SOS Mitmensch: UNESCO und Ministerien blamieren sich mit WKR-Ball bis auf die Knochen

Österreichische UNESCO-Kommission nennt den Ball der extremen Rechten ein "immaterielles Kulturerbe"

Wien (OTS) - SOS Mitmensch übt scharfe Kritik an der österreichischen UNESCO-Kommission und ihren Mitgliedern. Die Kommission hat sich mit der Nennung des rechtsextrem durchsetzten WKR-Balls als "immaterielles Kulturerbe" bis auf die Knochen blamiert. Die Affäre gewinnt zusätzlich an Brisanz und Peinlichkeit durch die Tatsache, dass die Österreichische UNESCO-Kommission unter anderem vom Bund und den Bundesländern beschickt und aus Mitteln des Bundesministeriums für Unterricht, Kunst und Kultur, des Lebensministeriums sowie des Bundesministeriums für Gesundheit, Familie und Jugend gefördert wird.
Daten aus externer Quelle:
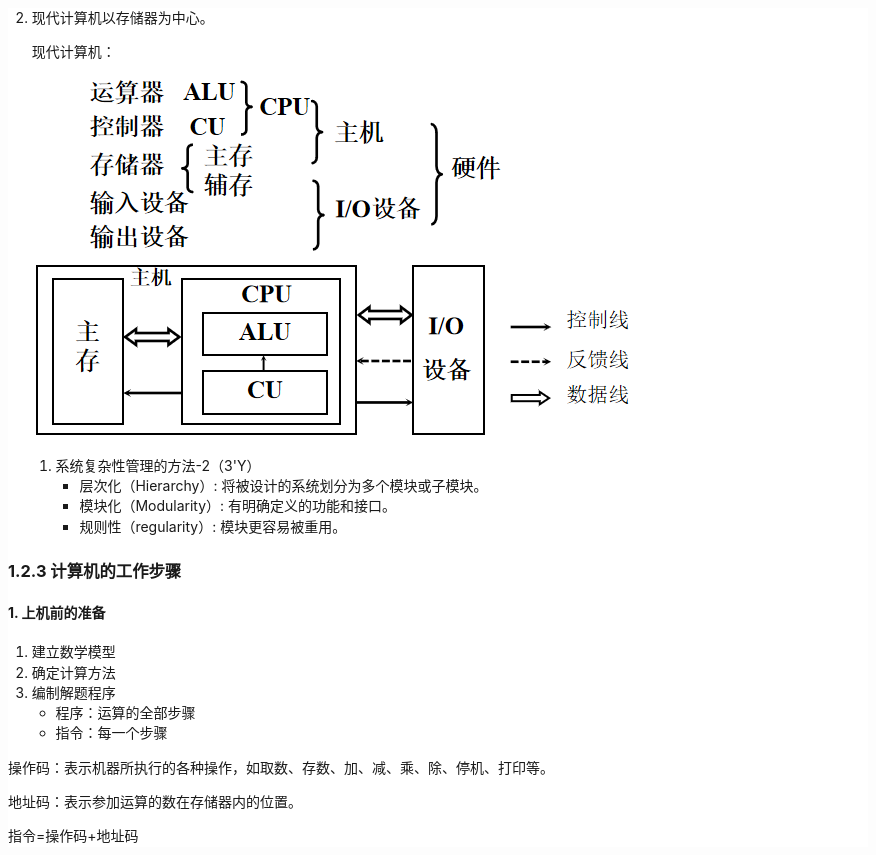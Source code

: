2. 现代计算机以存储器为中心。

   现代计算机：

   ![1554368751405](images/1554368751405.png)

   1. 系统复杂性管理的方法-2（3'Y）
      - 层次化（Hierarchy）: 将被设计的系统划分为多个模块或子模块。
      - 模块化（Modularity）: 有明确定义的功能和接口。
      - 规则性（regularity）: 模块更容易被重用。

### 1.2.3 计算机的工作步骤

#### 1. 上机前的准备

1.  建立数学模型
2.  确定计算方法
3.  编制解题程序
    - 程序：运算的全部步骤
    - 指令：每一个步骤

操作码：表示机器所执行的各种操作，如取数、存数、加、减、乘、除、停机、打印等。

地址码：表示参加运算的数在存储器内的位置。

指令=操作码+地址码
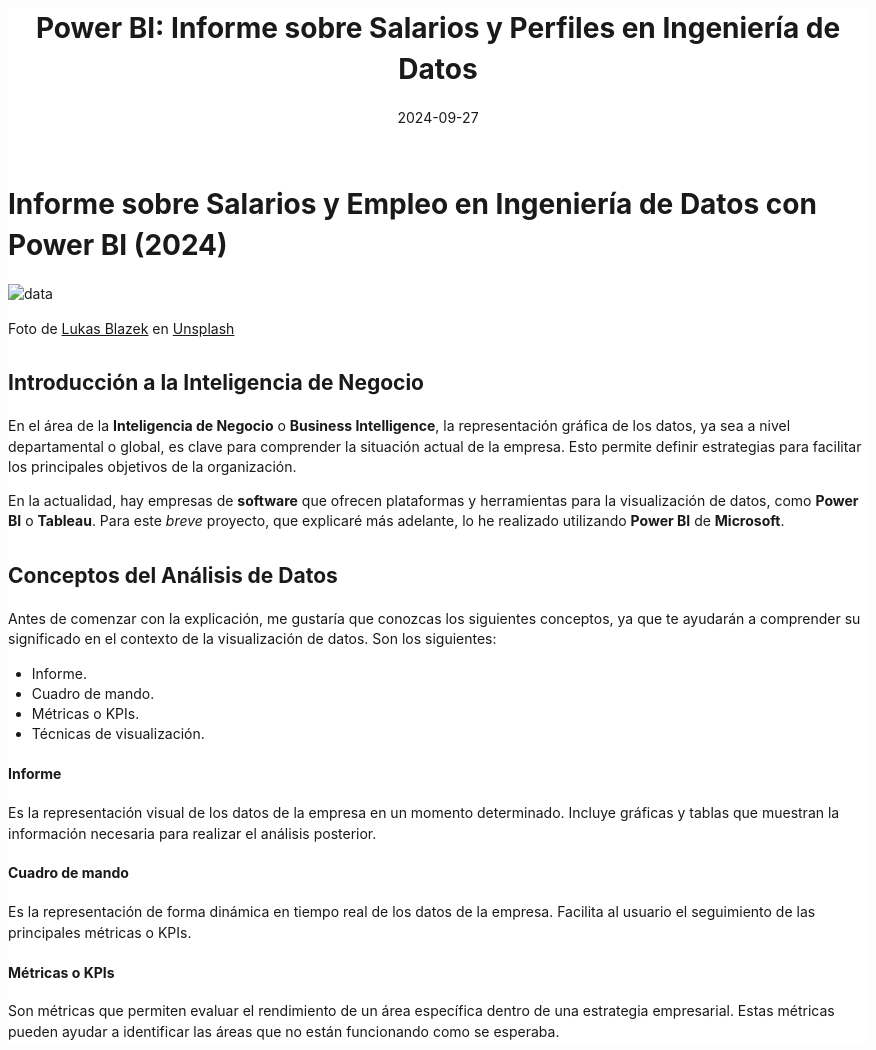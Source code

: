 ﻿---
title: "Power BI: Informe sobre Salarios y Perfiles en Ingeniería de Datos"
date: 2024-09-27
draft: false
description: "Power BI: Informe sobre Salarios y Perfiles en Ingeniería de Datos"
tags: [powerbi, análisis de datos, empresa, datos, informes, cuadro de mandos, microsoft, metricas]
---

# Informe sobre Salarios y Empleo en Ingeniería de Datos con Power BI (2024)

![data](https://images.unsplash.com/photo-1504868584819-f8e8b4b6d7e3?q=80&w=2076&auto=format&fit=crop&ixlib=rb-4.0.3&ixid=M3wxMjA3fDB8MHxwaG90by1wYWdlfHx8fGVufDB8fHx8fA%3D%3D)

Foto de [Lukas Blazek](https://unsplash.com/es/@goumbik?utm_content=creditCopyText&utm_medium=referral&utm_source=unsplash) en [Unsplash](https://unsplash.com/es/fotos/computadora-portatil-encendida-en-negro-y-gris-mcSDtbWXUZU?utm_content=creditCopyText&utm_medium=referral&utm_source=unsplash)

## Introducción a la Inteligencia de Negocio

En el área de la **Inteligencia de Negocio** o **Business Intelligence**, la representación gráfica de los datos, ya sea a nivel departamental o global, es clave para comprender la situación actual de la empresa. Esto permite definir estrategias para facilitar los principales objetivos de la organización.

En la actualidad, hay empresas de **software** que ofrecen plataformas y herramientas para la visualización de datos, como **Power BI** o **Tableau**. Para este _breve_ proyecto, que explicaré más adelante, lo he realizado utilizando **Power BI** de **Microsoft**.

## Conceptos del Análisis de Datos

Antes de comenzar con la explicación, me gustaría que conozcas los siguientes conceptos, ya que te ayudarán a comprender su significado en el contexto de la visualización de datos. Son los siguientes:

- Informe.
- Cuadro de mando.
- Métricas o KPIs.
- Técnicas de visualización.

#### Informe
Es la representación visual de los datos de la empresa en un momento determinado. Incluye gráficas y tablas que muestran la información necesaria para realizar el análisis posterior.

#### Cuadro de mando
Es la representación de forma dinámica en tiempo real de los datos de la empresa. Facilita al usuario el seguimiento de las principales métricas o KPIs.

#### Métricas o KPIs
Son métricas que permiten evaluar el rendimiento de un área específica dentro de una estrategia empresarial. Estas métricas pueden ayudar a identificar las áreas que no están funcionando como se esperaba.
"Entweder die Österreichische UNESCO Kommission möchte den Rechtsextremismus zu einem immateriellen Kulturerbe Österreichs erklären, was wir jedoch nicht annehmen, oder es herrscht in der von Ministerien beschickten und geförderten Einrichtung eine schockierende Geschichts- und Ahnungslosigkeit. Im 21. Jahrhundert gehört eine rechtsextrem durchsetzte Ballveranstaltung jedenfalls nicht mehr zu einem Erbe, mit dem sich ein Land schmücken sollte. Die Nennung des WKR-Balls als Kulturerbe wirft sowohl auf Österreich als auch auf die UNESCO Kommission ein schiefes Licht. Eine rasche Korrektur ist erforderlich.", so Alexander Pollak, Sprecher von SOS Mitmensch.

SOS Mitmensch fordert von der UNESCO eine Klarstellung, dass sie nicht beabsichtigt, Rechtsextremismus zu einem immateriellen Kulturerbe Österreichs zu erklären. SOS Mitmensch fordert weiters die Österreichische UNESCO Kommission und die darin sitzenden Vertreter der österreichischen Ministerien und Bundesländer dazu auf, die sofortige Streichung des WKR-Balls aus ihrer Liste der "immateriellen Kulturgüter Österreichs" vorzunehmen.